"Conservative" PBS/NPR analyst David Brooks was typical on the NewsHour Friday night, insisting strangely that "neither party" has a "growth agenda" and insisting that spending any second of your life talking about Sarah Palin is "temporary euthanasia."
JIM LEHRER: Yes, but, then why is she doing this bus tour?
DAVID BROOKS: She's in the media business. She's in our business, except for she has a bus.So -- and so, you know, I see no evidence she's going to run. I think every second we spend on her is a second of our lives we will never have back. So, it's sort of temporary euthanasia.
I don't know why -- I just don't think she's going to run. Rudy Giuliani may well run. He's made some serious efforts. But Sarah Palin, she's in the media business. And so she attracts a lot of attention.
Brooks, who believed Barack Obama had the deepest of brains, can't stop trashing Palin. But it's a little confusing for Brooks to insist Republicans don't have a growth agenda:
One is neither party really has an agenda, a growth agenda. And the Republicans say, if we cut spending, we cut taxes, do tax reform, that will create growth. But that's sort of macro growth. I don't think it will have any big short-term impact.
And on the president's side, you know, he says, you know, we have got these terrible economic problems. We have got middle-class stagnation. I'm going to offer you some solar panels and light-rail. There's just a disjunction between the size of the problem and the scope of the solutions.
And so, I do think there's sort of no big plans out there. And we're probably, and certainly, going to run into a very traditional campaign where Republicans are going to say, let's get government out of the way, and Democrats are going to say, let's invest in basic research and light-rail and some smart energy.
On Friday night's NPR panel on All Things Considered, anchor Robert Siegel read to Brooks and liberal columnist E.J. Dionne from a Wall Street Journal editorial that mysteriously disliked talk of bold conservative action:
SIEGEL: I want to read to you what one commentator said about the Republican field and the Republican Party today. This is a quotation. "It's impossible not to hear in the clamor for boldness, for massive cuts in entitlements, a distinctly fevered tone and one with an unmistakable ideological tinge. Not the sort of pragmatism that inspires voter confidence." That may sound like E.J., but it's actually the quite conservative Dorothy Rabinowitz of The Wall Street Journal, David. She's asking...

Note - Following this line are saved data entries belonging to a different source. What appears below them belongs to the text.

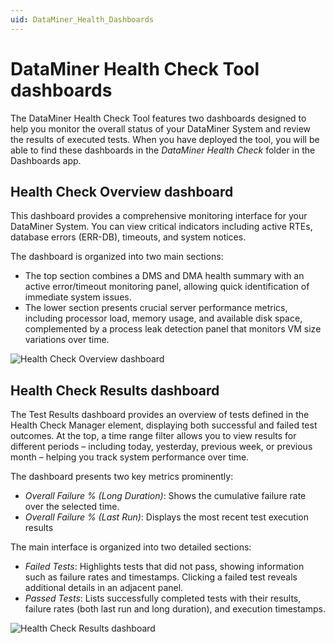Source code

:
 ```yaml
---
uid: DataMiner_Health_Dashboards
---
```


# DataMiner Health Check Tool dashboards

The DataMiner Health Check Tool features two dashboards designed to help you monitor the overall status of your DataMiner System and review the results of executed tests. When you have deployed the tool, you will be able to find these dashboards in the *DataMiner Health Check* folder in the Dashboards app.

## Health Check Overview dashboard

This dashboard provides a comprehensive monitoring interface for your DataMiner System. You can view critical indicators including active RTEs, database errors (ERR-DB), timeouts, and system notices.

The dashboard is organized into two main sections:

- The top section combines a DMS and DMA health summary with an active error/timeout monitoring panel, allowing quick identification of immediate system issues.
- The lower section presents crucial server performance metrics, including processor load, memory usage, and available disk space, complemented by a process leak detection panel that monitors VM size variations over time.

![Health Check Overview dashboard](~/solutions/images/Health_Check_Dasboard.png)

## Health Check Results dashboard

The Test Results dashboard provides an overview of tests defined in the Health Check Manager element, displaying both successful and failed test outcomes. At the top, a time range filter allows you to view results for different periods – including today, yesterday, previous week, or previous month – helping you track system performance over time.

The dashboard presents two key metrics prominently:

- *Overall Failure % (Long Duration)*: Shows the cumulative failure rate over the selected time.
- *Overall Failure % (Last Run)*: Displays the most recent test execution results

The main interface is organized into two detailed sections:

- *Failed Tests*: Highlights tests that did not pass, showing information such as failure rates and timestamps. Clicking a failed test reveals additional details in an adjacent panel.
- *Passed Tests*: Lists successfully completed tests with their results, failure rates (both last run and long duration), and execution timestamps.

![Health Check Results dashboard](~/solutions/images/Health_Check_Dasboard_Tests.png)
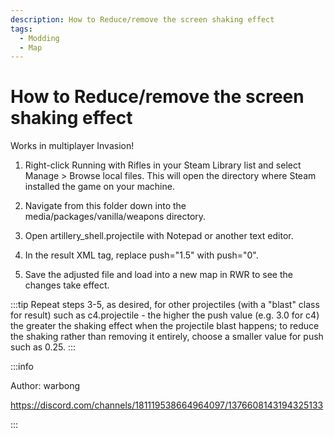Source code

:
 ```yaml
---
description: How to Reduce/remove the screen shaking effect
tags:
  - Modding
  - Map
---
```


# How to Reduce/remove the screen shaking effect

Works in multiplayer Invasion! 

1. Right-click Running with Rifles in your Steam Library list and select Manage > Browse local files. This will open the directory where Steam installed the game on your machine.

2. Navigate from this folder down into the media/packages/vanilla/weapons directory.

3. Open artillery_shell.projectile with Notepad or another text editor.

4. In the result XML tag, replace push="1.5" with push="0".

5. Save the adjusted file and load into a new map in RWR to see the changes take effect.

:::tip
Repeat steps 3-5, as desired, for other projectiles (with a "blast" class for result) such as c4.projectile - the higher the push value (e.g. 3.0 for c4) the greater the shaking effect when the projectile blast happens; to reduce the shaking rather than removing it entirely, choose a smaller value for push such as 0.25.
:::










:::info

Author: warbong

https://discord.com/channels/181119538664964097/1376608143194325133

:::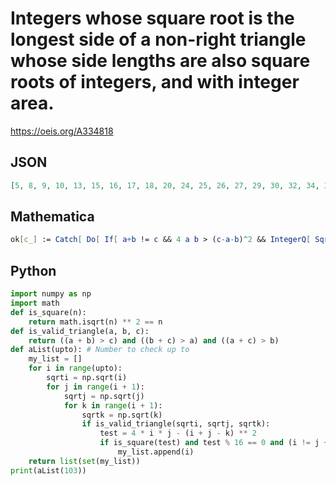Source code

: # Integers whose square root is the longest side of a non\-right triangle whose side lengths are also square roots of integers, and with integer area\.
https://oeis.org/A334818
## JSON
```JSON
[5, 8, 9, 10, 13, 15, 16, 17, 18, 20, 24, 25, 26, 27, 29, 30, 32, 34, 35, 36, 37, 39, 40, 41, 45, 48, 49, 50, 51, 52, 53, 54, 55, 56, 58, 60, 61, 63, 64, 65, 68, 70, 72, 73, 74, 75, 78, 80, 81, 82, 85, 87, 88, 89, 90, 91, 95, 96, 97, 98, 99, 100, 101, 102]
```
## Mathematica
```Mathematica
ok[c_] := Catch[ Do[ If[ a+b != c && 4 a b > (c-a-b)^2 && IntegerQ[ Sqrt[2 a (b+c) - a^2 - (b-c)^2]/4], Throw@ True], {a,c}, {b,a}]; False]; Select[ Range@ 96, ok] (* _Giovanni Resta_, May 13 2020 *)
```
## Python
```Python
import numpy as np
import math
def is_square(n):
    return math.isqrt(n) ** 2 == n
def is_valid_triangle(a, b, c):
    return ((a + b) > c) and ((b + c) > a) and ((a + c) > b)
def aList(upto): # Number to check up to
    my_list = []
    for i in range(upto):
        sqrti = np.sqrt(i)
        for j in range(i + 1):
            sqrtj = np.sqrt(j)
            for k in range(i + 1):
                sqrtk = np.sqrt(k)
                if is_valid_triangle(sqrti, sqrtj, sqrtk):
                    test = 4 * i * j - (i + j - k) ** 2
                    if is_square(test) and test % 16 == 0 and (i != j + k):
                        my_list.append(i)
    return list(set(my_list))
print(aList(103))
```
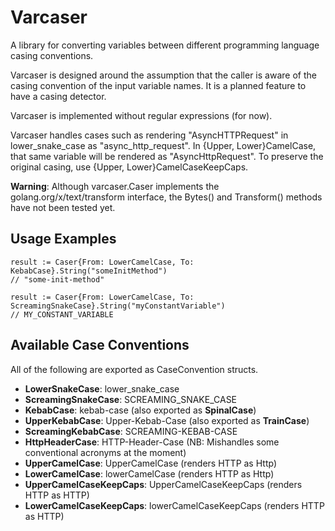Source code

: Varcaser
========

A library for converting variables between different programming language casing
conventions.

Varcaser is designed around the assumption that the caller is aware of the casing
convention of the input variable names. It is a planned feature to have a casing
detector.

Varcaser is implemented without regular expressions (for now).

Varcaser handles cases such as rendering "AsyncHTTPRequest" in lower_snake_case
as "async_http_request". In {Upper, Lower}CamelCase, that same variable will be
rendered as "AsyncHttpRequest". To preserve the original casing, use
{Upper, Lower}CamelCaseKeepCaps.

**Warning**: Although varcaser.Caser implements the golang.org/x/text/transform
  interface, the Bytes() and Transform() methods have not been tested yet.

Usage Examples
--------------
```
result := Caser{From: LowerCamelCase, To: KebabCase}.String("someInitMethod")
// "some-init-method"

result := Caser{From: LowerCamelCase, To: ScreamingSnakeCase}.String("myConstantVariable")
// MY_CONSTANT_VARIABLE
```

Available Case Conventions
--------------------------

All of the following are exported as CaseConvention structs.

* **LowerSnakeCase**: lower_snake_case
* **ScreamingSnakeCase**: SCREAMING_SNAKE_CASE
* **KebabCase**: kebab-case  (also exported as **SpinalCase**)
* **UpperKebabCase**: Upper-Kebab-Case (also exported as **TrainCase**)
* **ScreamingKebabCase**: SCREAMING-KEBAB-CASE
* **HttpHeaderCase**: HTTP-Header-Case  (NB: Mishandles some conventional acronyms at the moment)
* **UpperCamelCase**: UpperCamelCase  (renders HTTP as Http)
* **LowerCamelCase**: lowerCamelCase  (renders HTTP as Http)
* **UpperCamelCaseKeepCaps**: UpperCamelCaseKeepCaps (renders HTTP as HTTP)
* **LowerCamelCaseKeepCaps**: lowerCamelCaseKeepCaps (renders HTTP as HTTP)
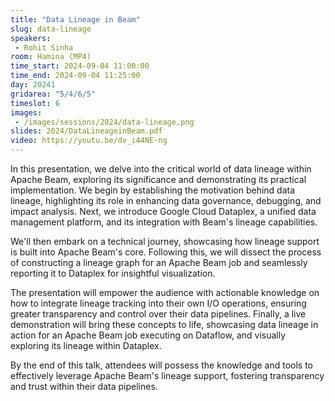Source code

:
 ```yaml
---
title: "Data Lineage in Beam"
slug: data-lineage
speakers:
 - Rohit Sinha
room: Hamina (MP4)
time_start: 2024-09-04 11:00:00
time_end: 2024-09-04 11:25:00
day: 20241
gridarea: "5/4/6/5"
timeslot: 6
images:
 - /images/sessions/2024/data-lineage.png 
slides: 2024/DataLineageinBeam.pdf
video: https://youtu.be/dv_i44NE-ng
---
```


In this presentation, we delve into the critical world of data lineage within Apache Beam, exploring its significance and demonstrating its practical implementation. We begin by establishing the motivation behind data lineage, highlighting its role in enhancing data governance, debugging, and impact analysis. Next, we introduce Google Cloud Dataplex, a unified data management platform, and its integration with Beam's lineage capabilities.

We'll then embark on a technical journey, showcasing how lineage support is built into Apache Beam's core. Following this, we will dissect the process of constructing a lineage graph for an Apache Beam job and seamlessly reporting it to Dataplex for insightful visualization.

The presentation will empower the audience with actionable knowledge on how to integrate lineage tracking into their own I/O operations, ensuring greater transparency and control over their data pipelines. Finally, a live demonstration will bring these concepts to life, showcasing data lineage in action for an Apache Beam job executing on Dataflow, and visually exploring its lineage within Dataplex.

By the end of this talk, attendees will possess the knowledge and tools to effectively leverage Apache Beam's lineage support, fostering transparency and trust within their data pipelines.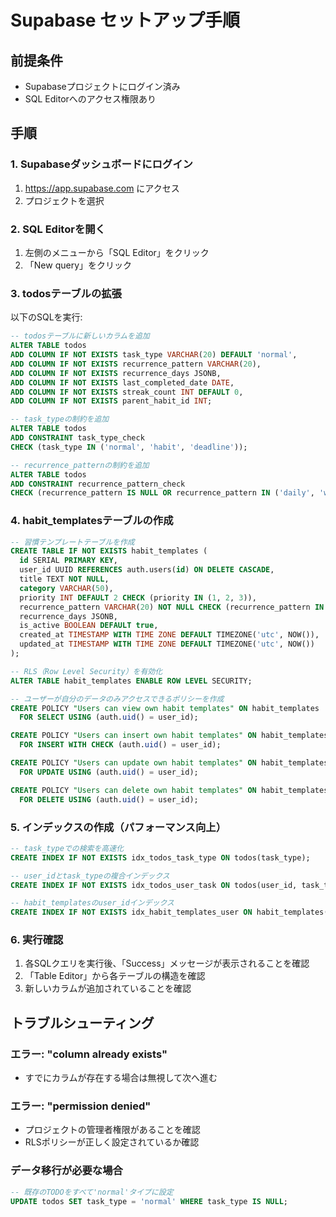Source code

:# Supabase セットアップ手順

## 前提条件
- Supabaseプロジェクトにログイン済み
- SQL Editorへのアクセス権限あり

## 手順

### 1. Supabaseダッシュボードにログイン
1. https://app.supabase.com にアクセス
2. プロジェクトを選択

### 2. SQL Editorを開く
1. 左側のメニューから「SQL Editor」をクリック
2. 「New query」をクリック

### 3. todosテーブルの拡張
以下のSQLを実行:
```sql
-- todosテーブルに新しいカラムを追加
ALTER TABLE todos 
ADD COLUMN IF NOT EXISTS task_type VARCHAR(20) DEFAULT 'normal',
ADD COLUMN IF NOT EXISTS recurrence_pattern VARCHAR(20),
ADD COLUMN IF NOT EXISTS recurrence_days JSONB,
ADD COLUMN IF NOT EXISTS last_completed_date DATE,
ADD COLUMN IF NOT EXISTS streak_count INT DEFAULT 0,
ADD COLUMN IF NOT EXISTS parent_habit_id INT;

-- task_typeの制約を追加
ALTER TABLE todos 
ADD CONSTRAINT task_type_check 
CHECK (task_type IN ('normal', 'habit', 'deadline'));

-- recurrence_patternの制約を追加
ALTER TABLE todos 
ADD CONSTRAINT recurrence_pattern_check 
CHECK (recurrence_pattern IS NULL OR recurrence_pattern IN ('daily', 'weekly', 'monthly'));
```

### 4. habit_templatesテーブルの作成
```sql
-- 習慣テンプレートテーブルを作成
CREATE TABLE IF NOT EXISTS habit_templates (
  id SERIAL PRIMARY KEY,
  user_id UUID REFERENCES auth.users(id) ON DELETE CASCADE,
  title TEXT NOT NULL,
  category VARCHAR(50),
  priority INT DEFAULT 2 CHECK (priority IN (1, 2, 3)),
  recurrence_pattern VARCHAR(20) NOT NULL CHECK (recurrence_pattern IN ('daily', 'weekly', 'monthly')),
  recurrence_days JSONB,
  is_active BOOLEAN DEFAULT true,
  created_at TIMESTAMP WITH TIME ZONE DEFAULT TIMEZONE('utc', NOW()),
  updated_at TIMESTAMP WITH TIME ZONE DEFAULT TIMEZONE('utc', NOW())
);

-- RLS（Row Level Security）を有効化
ALTER TABLE habit_templates ENABLE ROW LEVEL SECURITY;

-- ユーザーが自分のデータのみアクセスできるポリシーを作成
CREATE POLICY "Users can view own habit templates" ON habit_templates
  FOR SELECT USING (auth.uid() = user_id);

CREATE POLICY "Users can insert own habit templates" ON habit_templates
  FOR INSERT WITH CHECK (auth.uid() = user_id);

CREATE POLICY "Users can update own habit templates" ON habit_templates
  FOR UPDATE USING (auth.uid() = user_id);

CREATE POLICY "Users can delete own habit templates" ON habit_templates
  FOR DELETE USING (auth.uid() = user_id);
```

### 5. インデックスの作成（パフォーマンス向上）
```sql
-- task_typeでの検索を高速化
CREATE INDEX IF NOT EXISTS idx_todos_task_type ON todos(task_type);

-- user_idとtask_typeの複合インデックス
CREATE INDEX IF NOT EXISTS idx_todos_user_task ON todos(user_id, task_type);

-- habit_templatesのuser_idインデックス
CREATE INDEX IF NOT EXISTS idx_habit_templates_user ON habit_templates(user_id);
```

### 6. 実行確認
1. 各SQLクエリを実行後、「Success」メッセージが表示されることを確認
2. 「Table Editor」から各テーブルの構造を確認
3. 新しいカラムが追加されていることを確認

## トラブルシューティング

### エラー: "column already exists"
- すでにカラムが存在する場合は無視して次へ進む

### エラー: "permission denied"
- プロジェクトの管理者権限があることを確認
- RLSポリシーが正しく設定されているか確認

### データ移行が必要な場合
```sql
-- 既存のTODOをすべて'normal'タイプに設定
UPDATE todos SET task_type = 'normal' WHERE task_type IS NULL;
```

DIONNE: I thought she was very shrewd today. (Laughter)
SIEGEL: What does that say about the Republicans?
BROOKS: E.J.'s hacking into her word processor there. You know, the Republicans are gonna...
DIONNE: Let's not go there, David.
BROOKS: Yeah, I was tempted. (Laughter) The Republicans are going to run a completely orthodox race. It's going to be: They want big government, we want small government, end of story. And that will be a completely orthodox Republican-Democratic race. And if the unemployment rate is at nine or 8.5 percent, that's a pretty good way to run. And that's simply how they're going to run. This will not be an intellectually interesting race, because it's going to be very conventional Democrat- Republican race.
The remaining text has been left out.